The chemiosmotic coupling hypothesis, proposed by Nobel Prize in Chemistry winner Peter D. Mitchell, de keten van het elektronentransport en oxidatieve phosphorylation worden gekoppeld door een protongradiënt over het binnenmembraan van mitochondrial. De efflux van protonen uit de mitochondrial matrix creëert een elektrochemische gradiënt (Proton gradiënt). Deze gradiënt wordt gebruikt door het fof1 ATP synthase complex om ATP via oxidatieve phosphorylation te maken. ATP synthase wordt soms beschreven als Complex V van de elektronentransportketen. De FO-component van ATP synthase werkt als een ionenkanaal dat zorgt voor een proton flux terug in de mitochondriale matrix. Het bestaat uit de subeenheden a, b en c. Protonen in de inter-membraneuze ruimte van mitochondria gaan eerst het ATP synthase complex via een subeenheid kanaal. Dan gaan protonen naar de C subeenheden. Het aantal C-subeenheden bepaalt hoeveel protonen het nodig heeft om de FO Een volledige revolutie te laten draaien. Bijvoorbeeld, in mensen, zijn er 8 subeenheden van c, dus zijn 8 protonen vereist. Na subeenheden van c, gaan protonen uiteindelijk matrix in gebruikend een subunitkanaal dat in de mitochondrial matrijs opent. Deze terugvloeiing geeft vrije energie vrij die tijdens de generatie van de geoxideerde vormen van de elektronendragers (NAD+ en Q) wordt geproduceerd. De vrije energie wordt gebruikt om ATP-synthese aan te drijven, gekatalyseerd door de F1-component van het complex.koppeling met oxidatieve fosforylering is een belangrijke stap voor ATP-productie.
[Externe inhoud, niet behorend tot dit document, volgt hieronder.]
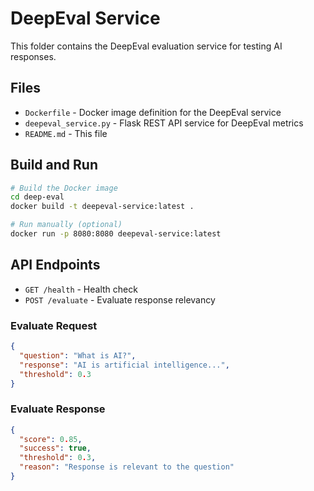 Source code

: # DeepEval Service

This folder contains the DeepEval evaluation service for testing AI responses.

## Files
- `Dockerfile` - Docker image definition for the DeepEval service
- `deepeval_service.py` - Flask REST API service for DeepEval metrics
- `README.md` - This file

## Build and Run

```bash
# Build the Docker image
cd deep-eval
docker build -t deepeval-service:latest .

# Run manually (optional)
docker run -p 8080:8080 deepeval-service:latest
```

## API Endpoints

- `GET /health` - Health check
- `POST /evaluate` - Evaluate response relevancy

### Evaluate Request
```json
{
  "question": "What is AI?",
  "response": "AI is artificial intelligence...",
  "threshold": 0.3
}
```

### Evaluate Response
```json
{
  "score": 0.85,
  "success": true,
  "threshold": 0.3,
  "reason": "Response is relevant to the question"
}
```
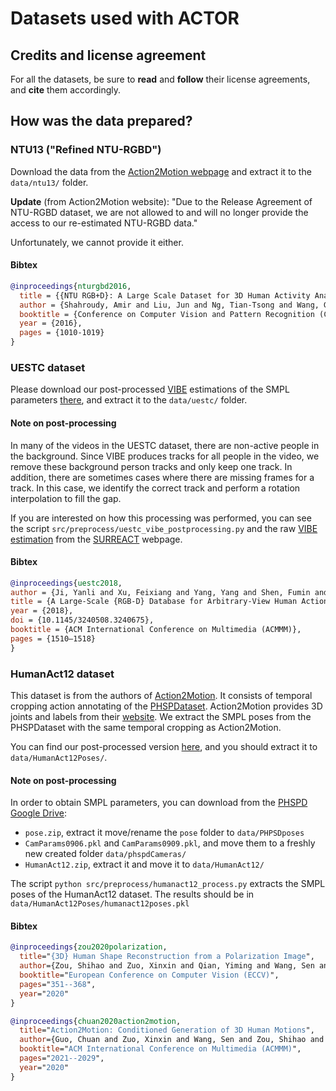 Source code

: # Datasets used with ACTOR

## Credits and license agreement
For all the datasets, be sure to **read** and **follow** their license agreements, and **cite** them accordingly.

## How was the data prepared?
### NTU13 ("Refined NTU-RGBD")
Download the data from the [Action2Motion webpage](https://ericguo5513.github.io/action-to-motion/) and extract it to the ``data/ntu13/`` folder.

**Update** (from Action2Motion website): "Due to the Release Agreement of NTU-RGBD dataset, we are not allowed to and will no longer provide the access to our re-estimated NTU-RGBD data."

Unfortunately, we cannot provide it either.

#### Bibtex
```bibtex
@inproceedings{nturgbd2016,
  title = {{NTU RGB+D}: A Large Scale Dataset for 3D Human Activity Analysis},
  author = {Shahroudy, Amir and Liu, Jun and Ng, Tian-Tsong and Wang, Gang},
  booktitle = {Conference on Computer Vision and Pattern Recognition (CVPR)},
  year = {2016},
  pages = {1010-1019}
}
```


### UESTC dataset
Please download our post-processed [VIBE](https://github.com/mkocabas/VIBE) estimations of the SMPL parameters [there](https://drive.google.com/file/d/1LE-EmYNzECU8o7A2DmqDKtqDMucnSJsy/view?usp=sharing]), and extract it to the ``data/uestc/`` folder.

#### Note on post-processing
In many of the videos in the UESTC dataset, there are non-active people in the background. Since VIBE produces tracks for all people in the video, we remove these background person tracks and only keep one track. In addition, there are sometimes cases where there are missing frames for a track. In this case, we identify the correct track and perform a rotation interpolation to fill the gap.

If you are interested on how this processing was performed, you can see the script ``src/preprocess/uestc_vibe_postprocessing.py`` and the raw [VIBE estimation](https://lsh.paris.inria.fr/surreact/vibe_uestc.tar.gz) from the [SURREACT](https://github.com/gulvarol/surreact/blob/master/datageneration/README.md) webpage.

#### Bibtex
```bibtex
@inproceedings{uestc2018,
author = {Ji, Yanli and Xu, Feixiang and Yang, Yang and Shen, Fumin and Shen, Heng Tao and Zheng, Wei-Shi},
title = {A Large-Scale {RGB-D} Database for Arbitrary-View Human Action Recognition},
year = {2018},
doi = {10.1145/3240508.3240675},
booktitle = {ACM International Conference on Multimedia (ACMMM)},
pages = {1510–1518}
}
```


### HumanAct12 dataset
This dataset is from the authors of [Action2Motion](https://ericguo5513.github.io/action-to-motion/). It consists of temporal cropping action annotating of the [PHSPDataset](https://jimmyzou.github.io/publication/2020-PHSPDataset). Action2Motion provides 3D joints and labels from their [website](https://ericguo5513.github.io/action-to-motion/). We extract the SMPL poses from the PHSPDataset with the same temporal cropping as Action2Motion.

You can find our post-processed version [here](https://drive.google.com/file/d/1130gHSvNyJmii7f6pv5aY5IyQIWc3t7R/view?usp=sharing), and you should extract it to ``data/HumanAct12Poses/``.


#### Note on post-processing
In order to obtain SMPL parameters, you can download from the [PHSPD Google Drive](https://drive.google.com/drive/folders/1ZGkpiI99J-4ygD9i3ytJdmyk_hkejKCd):
- ``pose.zip``, extract it move/rename the ``pose`` folder to ``data/PHPSDposes``
- ``CamParams0906.pkl`` and ``CamParams0909.pkl``, and move them to a freshly new created folder ``data/phspdCameras/``
- ``HumanAct12.zip``, extract it and move it to ``data/HumanAct12/``

The script ``python src/preprocess/humanact12_process.py`` extracts the SMPL poses of the HumanAct12 dataset. The results should be in ``data/HumanAct12Poses/humanact12poses.pkl``

#### Bibtex
```bibtex
@inproceedings{zou2020polarization,
  title="{3D} Human Shape Reconstruction from a Polarization Image",
  author={Zou, Shihao and Zuo, Xinxin and Qian, Yiming and Wang, Sen and Xu, Chi and Gong, Minglun and Cheng, Li},
  booktitle="European Conference on Computer Vision (ECCV)",
  pages="351--368",
  year="2020"
}
```

```bibtex
@inproceedings{chuan2020action2motion,
  title="Action2Motion: Conditioned Generation of 3D Human Motions",
  author={Guo, Chuan and Zuo, Xinxin and Wang, Sen and Zou, Shihao and Sun, Qingyao and Deng, Annan and Gong, Minglun and Cheng, Li},
  booktitle="ACM International Conference on Multimedia (ACMMM)",
  pages="2021--2029",
  year="2020"
}
```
In specifieke gevallen kan het ontkoppelen van de twee processen echter biologisch nuttig zijn. Het ontkoppelende eiwit, thermogenine-aanwezig in het binnenste mitochondriale membraan van bruin vetweefsel-voorziet in een alternatieve stroom van protonen terug naar de binnenste mitochondriale matrix. Thyroxine is ook een natuurlijke uncoupler. Deze alternatieve stroom resulteert in thermogenese in plaats van ATP productie.
Reverse electron flowEdit
Reverse electron flow is de overdracht van elektronen door de elektronentransportketen via de redoxreacties. Meestal vereist een aanzienlijke hoeveelheid energie te worden gebruikt, dit kan resulteren in het verminderen van de geoxideerde vorm van elektronendonors. Bijvoorbeeld, kan NAD+ tot NADH door complexe I. worden verminderd. er zijn verscheidene factoren waarvan is aangetoond dat zij omgekeerde elektronenstroom veroorzaken. Er moet echter nog meer worden gedaan om dit te bevestigen. Een voorbeeld hiervan is de blokkering van ATP-productie door ATP-synthase, wat resulteert in een opbouw van protonen en dus een hogere Proton-stuwkracht, die omgekeerde elektronenstroom induceert.